** Data to examine follows **

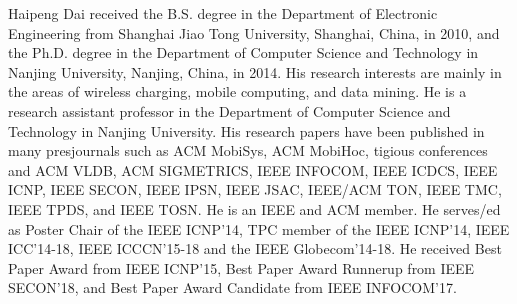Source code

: \documentclass[10pt,journal,compsoc]{IEEEtran}
\begin{document}
\ifCLASSOPTIONcaptionsoff
  \newpage
\fi





\begin{IEEEbiography}{Haipeng Dai} 
received the B.S. degree in the Department of Electronic Engineering from Shanghai Jiao Tong University, Shanghai, China, in 2010, and the Ph.D. degree in the Department of Computer Science and Technology in Nanjing University, Nanjing, China, in 2014. His research interests are mainly in the areas of wireless charging, mobile computing, and data mining. He is a research assistant professor in the Department of Computer Science and Technology in Nanjing University. His research papers have been published in many presjournals such as ACM MobiSys, ACM MobiHoc, tigious conferences and ACM VLDB, ACM SIGMETRICS, IEEE INFOCOM, IEEE ICDCS, IEEE ICNP, IEEE SECON, IEEE IPSN, IEEE JSAC, IEEE/ACM TON, IEEE TMC, IEEE TPDS, and IEEE TOSN. He is an IEEE and ACM member. He serves/ed as Poster Chair of the IEEE ICNP'14, TPC member of the IEEE ICNP'14, IEEE ICC'14-18, IEEE ICCCN'15-18 and the IEEE Globecom'14-18. He received Best Paper Award from IEEE ICNP'15, Best Paper Award Runnerup from IEEE SECON'18, and Best Paper Award Candidate from IEEE INFOCOM'17.
\end{IEEEbiography}
\end{document}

** End of Data to examine **

Find the lines in the data that include "begin", then copy each of them.

\begin{document}
\begin{IEEEbiography}{Haipeng Dai} 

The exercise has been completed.